Tool is now open source! https://github.com/derole1/MT3CardTools. Theres already loads of hacked cards that were sold on ebay/facebook floating around so go wild, plus dnspy can decompile the executable with pretty spot on accuracy anyways :P

Yes the keys are everything you need to decrypt from the game itself. Somewhere in the source (Think its Card.cs) is where the magic happens with decoding, should be able to work out everything from there.

And yes it is possible, in fact the editor has the functionality to do this under the "Extra" menu. Behind the scenes all it does is change the 2 byte mark to the value from the japanese version. The marks for all the versions should also be in the previously mentioned source file. Just make sure you do some basic validation. E.g. ensuring a user doesnt have a gemballa car. Pretty sure title IDs are the same, so they should just appear translated (apart from some japanese exclusive ones that will probably appear blank or with a generic title).

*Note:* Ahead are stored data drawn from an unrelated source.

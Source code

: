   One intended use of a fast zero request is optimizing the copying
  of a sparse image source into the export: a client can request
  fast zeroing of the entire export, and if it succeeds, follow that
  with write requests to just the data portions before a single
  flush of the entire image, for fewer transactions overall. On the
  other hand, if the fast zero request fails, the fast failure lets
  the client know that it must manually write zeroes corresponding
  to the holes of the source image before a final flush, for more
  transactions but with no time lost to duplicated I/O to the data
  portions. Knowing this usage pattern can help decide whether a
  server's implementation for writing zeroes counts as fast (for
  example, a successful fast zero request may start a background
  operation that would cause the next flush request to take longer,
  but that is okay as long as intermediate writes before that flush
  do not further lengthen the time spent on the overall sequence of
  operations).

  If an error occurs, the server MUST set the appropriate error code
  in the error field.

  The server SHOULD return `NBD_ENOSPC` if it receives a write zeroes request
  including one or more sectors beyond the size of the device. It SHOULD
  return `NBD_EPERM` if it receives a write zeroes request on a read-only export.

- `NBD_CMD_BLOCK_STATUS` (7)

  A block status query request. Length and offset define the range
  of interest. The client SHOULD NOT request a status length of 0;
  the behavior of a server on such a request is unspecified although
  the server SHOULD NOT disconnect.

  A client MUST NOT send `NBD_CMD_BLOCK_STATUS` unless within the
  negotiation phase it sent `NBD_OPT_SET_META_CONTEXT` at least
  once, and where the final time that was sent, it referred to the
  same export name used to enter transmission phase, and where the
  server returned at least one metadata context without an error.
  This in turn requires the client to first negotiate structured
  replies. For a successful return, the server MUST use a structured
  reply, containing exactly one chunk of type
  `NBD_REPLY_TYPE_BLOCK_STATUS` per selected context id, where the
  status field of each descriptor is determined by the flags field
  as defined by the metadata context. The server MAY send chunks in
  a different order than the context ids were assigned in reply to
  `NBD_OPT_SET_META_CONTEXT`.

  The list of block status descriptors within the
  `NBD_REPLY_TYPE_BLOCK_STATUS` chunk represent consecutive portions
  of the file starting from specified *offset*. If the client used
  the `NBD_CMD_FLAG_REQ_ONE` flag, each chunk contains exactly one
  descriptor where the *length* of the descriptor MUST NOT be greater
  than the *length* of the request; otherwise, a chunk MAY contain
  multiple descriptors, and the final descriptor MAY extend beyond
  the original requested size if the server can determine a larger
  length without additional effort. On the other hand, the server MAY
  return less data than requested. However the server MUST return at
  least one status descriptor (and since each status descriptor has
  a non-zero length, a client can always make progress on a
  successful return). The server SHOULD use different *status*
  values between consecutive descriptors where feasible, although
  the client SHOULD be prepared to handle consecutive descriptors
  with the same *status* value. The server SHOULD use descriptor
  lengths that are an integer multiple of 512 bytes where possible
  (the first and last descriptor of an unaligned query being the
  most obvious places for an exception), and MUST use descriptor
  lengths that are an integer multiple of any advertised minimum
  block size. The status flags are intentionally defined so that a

Wish you luck with your project and hope this helps! Overhaul is the card life, so you can force that to 60 at each save and never require a renew.
 
Thank you a lot!! I will take a look into that and try to incorporate parts of it into a JS library. Fixing overhaul to 60 might be an option but on the other hand unlocking new colors is tied to card renewal, so maybe it's better to do the opposite and reduce maximum of it to 30 or so so that people can get new colors faster, and when all colors are unlocked just lock it to 60.

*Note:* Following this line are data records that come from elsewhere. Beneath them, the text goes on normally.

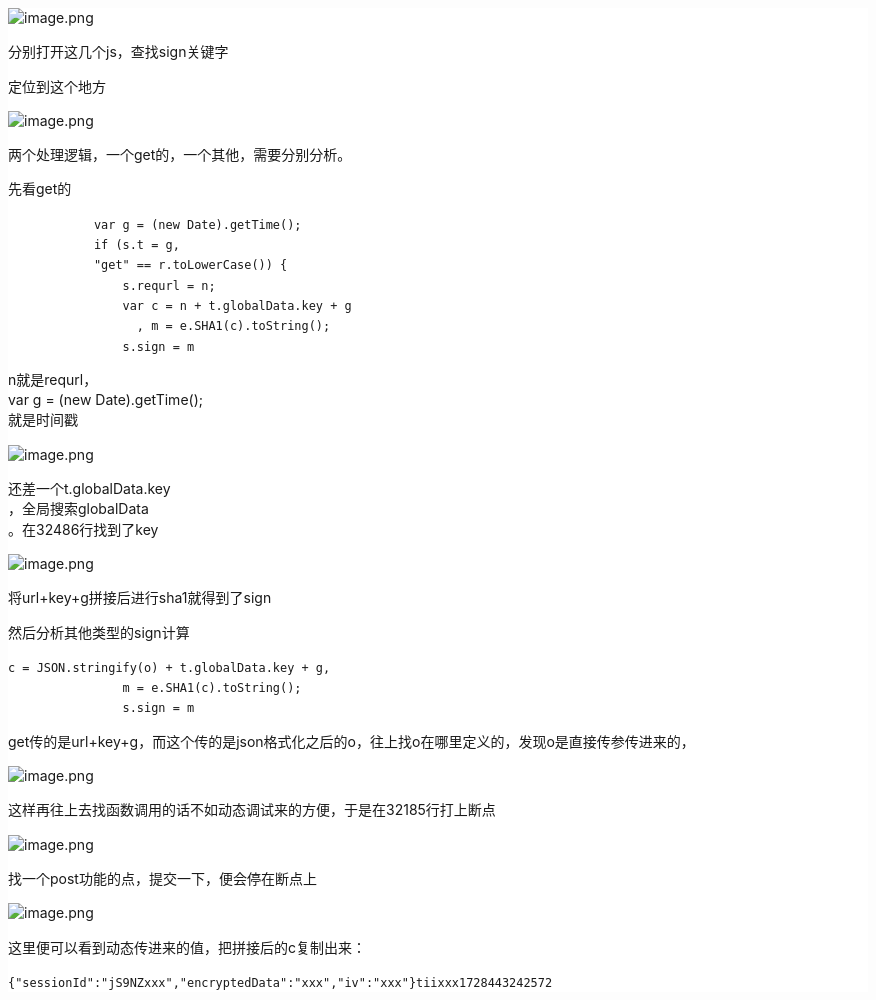 ![image.png](https://mmbiz.qpic.cn/sz_mmbiz_jpg/PDVoxXx6RhicyzdZkcLQjdRydIS6qaWNTsbicYmL9FOL3KgwBnQiaakvhX0wa5CTemu2vDXTWlUHvA6C9LHAQbu2Q/640?wx_fmt=jpeg "")  
  
分别打开这几个js，查找sign关键字  
  
定位到这个地方  
  
![image.png](https://mmbiz.qpic.cn/sz_mmbiz_jpg/PDVoxXx6RhicyzdZkcLQjdRydIS6qaWNTEpSW55SDIbdEOqmAhJUAAS1GAq8dHgKUXJhKfrHb1rszbNibia0IWJgw/640?wx_fmt=jpeg "")  
  
两个处理逻辑，一个get的，一个其他，需要分别分析。  
  
先看get的  
```
            var g = (new Date).getTime();
            if (s.t = g,
            "get" == r.toLowerCase()) {
                s.requrl = n;
                var c = n + t.globalData.key + g
                  , m = e.SHA1(c).toString();
                s.sign = m
```  
  
n就是requrl，  
var g = (new Date).getTime();  
就是时间戳  
  
![image.png](https://mmbiz.qpic.cn/sz_mmbiz_jpg/PDVoxXx6RhicyzdZkcLQjdRydIS6qaWNTdNK83ZVuZ28BMBXT0FicO0Bgc7ffjpu95GDTB0oibaIKibofzbzjFjIvg/640?wx_fmt=jpeg "")  
  
还差一个t.globalData.key  
，全局搜索globalData  
。在32486行找到了key  
  
![image.png](https://mmbiz.qpic.cn/sz_mmbiz_jpg/PDVoxXx6RhicyzdZkcLQjdRydIS6qaWNTEMibtkibWqSiaNJ1fym2iaRJs6tAmaD7ic1l2zqZcQWag0VWaCvlMb1Yplg/640?wx_fmt=jpeg "")  
  
将url+key+g拼接后进行sha1就得到了sign  
  
然后分析其他类型的sign计算  
```
c = JSON.stringify(o) + t.globalData.key + g,
                m = e.SHA1(c).toString();
                s.sign = m
```  
  
get传的是url+key+g，而这个传的是json格式化之后的o，往上找o在哪里定义的，发现o是直接传参传进来的，  
  
![image.png](https://mmbiz.qpic.cn/sz_mmbiz_jpg/PDVoxXx6RhicyzdZkcLQjdRydIS6qaWNTgic9H8WlszyMIOFdM1wpePibxJmE5aULc2gj5dBA7IRTTibIzDRQRXIgw/640?wx_fmt=jpeg "")  
  
这样再往上去找函数调用的话不如动态调试来的方便，于是在32185行打上断点  
  
![image.png](https://mmbiz.qpic.cn/sz_mmbiz_jpg/PDVoxXx6RhicyzdZkcLQjdRydIS6qaWNTXoVnI8uiawJgXVf1V3WBBicHyT50QG1QbSsetk7nCwtJdTtV35tMU0vw/640?wx_fmt=jpeg "")  
  
找一个post功能的点，提交一下，便会停在断点上  
  
![image.png](https://mmbiz.qpic.cn/sz_mmbiz_jpg/PDVoxXx6RhicyzdZkcLQjdRydIS6qaWNTqq2dICYn4tCuB43LPI3icAWDYTp4eoPCJGFiaTkM0UGyuOAJVZeKFT2A/640?wx_fmt=jpeg "")  
  
这里便可以看到动态传进来的值，把拼接后的c复制出来：  
```
{"sessionId":"jS9NZxxx","encryptedData":"xxx","iv":"xxx"}tiixxx1728443242572
```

Also, for any arcade operators out there that have real cards and real readers - you can re-use disused cards by just sticking em into dispenser like they're new - real game doesn't care what's on the "blank" card when it's dispensed. Manual doesn't mention this at all from what I know.
 
happy to report that most recent version of SugoiDeCard worked fine almost entire day at local gamecenter seemingly without crashing

unhappy to report that i was the only one who used cards on it during that day ;(

at least i gave the owner the rpi3 image and most of the equipment so that it can be made working. LCD display had some weird issues but I blame my lousy cabling/crimping although it wasn't an issue last time, could be that PSU is issue, rpis are kinda capricious in that regards.

aime still works like fucking shit on it though honestly, but i had similar experience at home - first time it works fine, but later just never gets detected despite ACR122 beeping nonstop on it. I probäbly need to disable the automatics on it and manually read the UID of the card (thanks sony??)

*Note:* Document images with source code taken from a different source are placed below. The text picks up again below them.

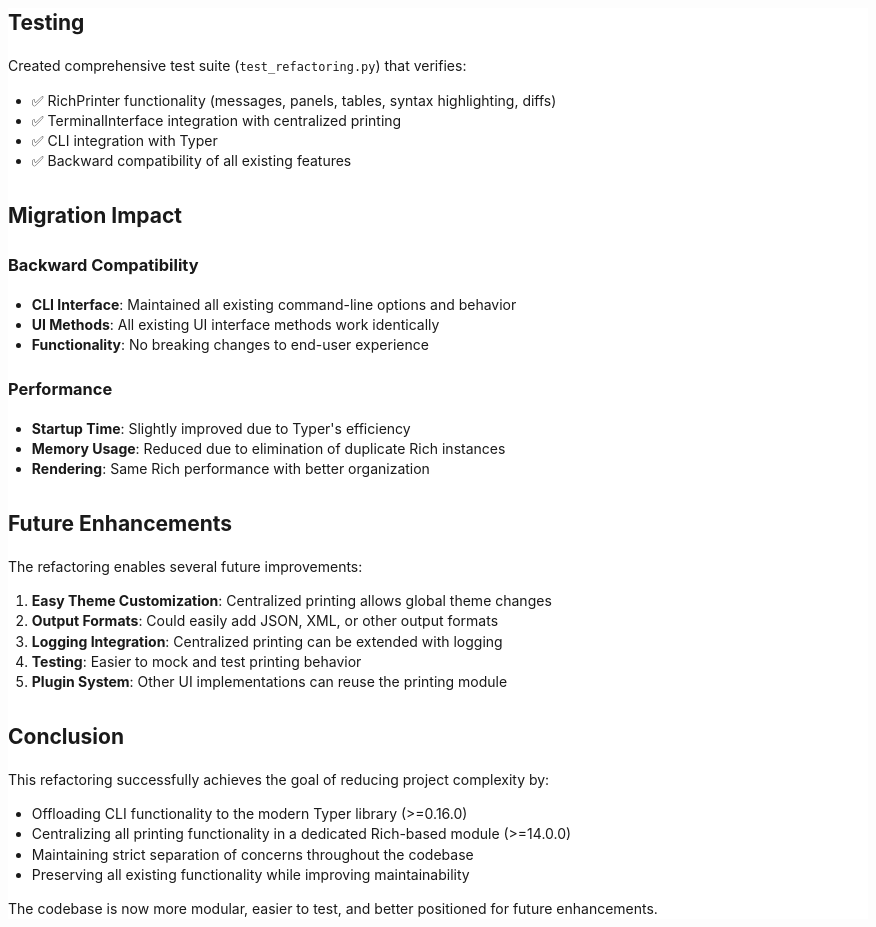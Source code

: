 ## Testing

Created comprehensive test suite (`test_refactoring.py`) that verifies:
- ✅ RichPrinter functionality (messages, panels, tables, syntax highlighting, diffs)
- ✅ TerminalInterface integration with centralized printing
- ✅ CLI integration with Typer
- ✅ Backward compatibility of all existing features

## Migration Impact

### Backward Compatibility
- **CLI Interface**: Maintained all existing command-line options and behavior
- **UI Methods**: All existing UI interface methods work identically
- **Functionality**: No breaking changes to end-user experience

### Performance
- **Startup Time**: Slightly improved due to Typer's efficiency
- **Memory Usage**: Reduced due to elimination of duplicate Rich instances
- **Rendering**: Same Rich performance with better organization

## Future Enhancements

The refactoring enables several future improvements:

1. **Easy Theme Customization**: Centralized printing allows global theme changes
2. **Output Formats**: Could easily add JSON, XML, or other output formats
3. **Logging Integration**: Centralized printing can be extended with logging
4. **Testing**: Easier to mock and test printing behavior
5. **Plugin System**: Other UI implementations can reuse the printing module

## Conclusion

This refactoring successfully achieves the goal of reducing project complexity by:
- Offloading CLI functionality to the modern Typer library (>=0.16.0)
- Centralizing all printing functionality in a dedicated Rich-based module (>=14.0.0)
- Maintaining strict separation of concerns throughout the codebase
- Preserving all existing functionality while improving maintainability

The codebase is now more modular, easier to test, and better positioned for future enhancements.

I will update the repo for SugoiDeCard with more info soon.

Also, it starts YACardEmu on by itself now, it creates temporary dir and writes a config file into it, then launches YACE with CWD in it, works like a charm but YACE's web ui becomes inaccessible (predictably). Since I start it myself i could possibly just read its stdout to monitor shit instead of polling HTTP but i dunno, i'd still prefer a WS API.
 
Small update: ACR1252U reader (basically, same thing as ACR122 but black) works with FeliCa (Aime) out of box way way better than ACR122
 
Been working on some interesting stuff recently, as part of his work on Dolphin Triforce emulation crediar has uncovered and published the decryption method for F-Zero AX card save data and I've spent the last couple of weeks working out how some of the card data is encoded and how to update it to change name, pilot, ship parts (including the exclusive gold ones) and wind back the usage counter. I've been documenting it as I've gone along and hopefully soon should have it all worked out, will publish on a separate thread.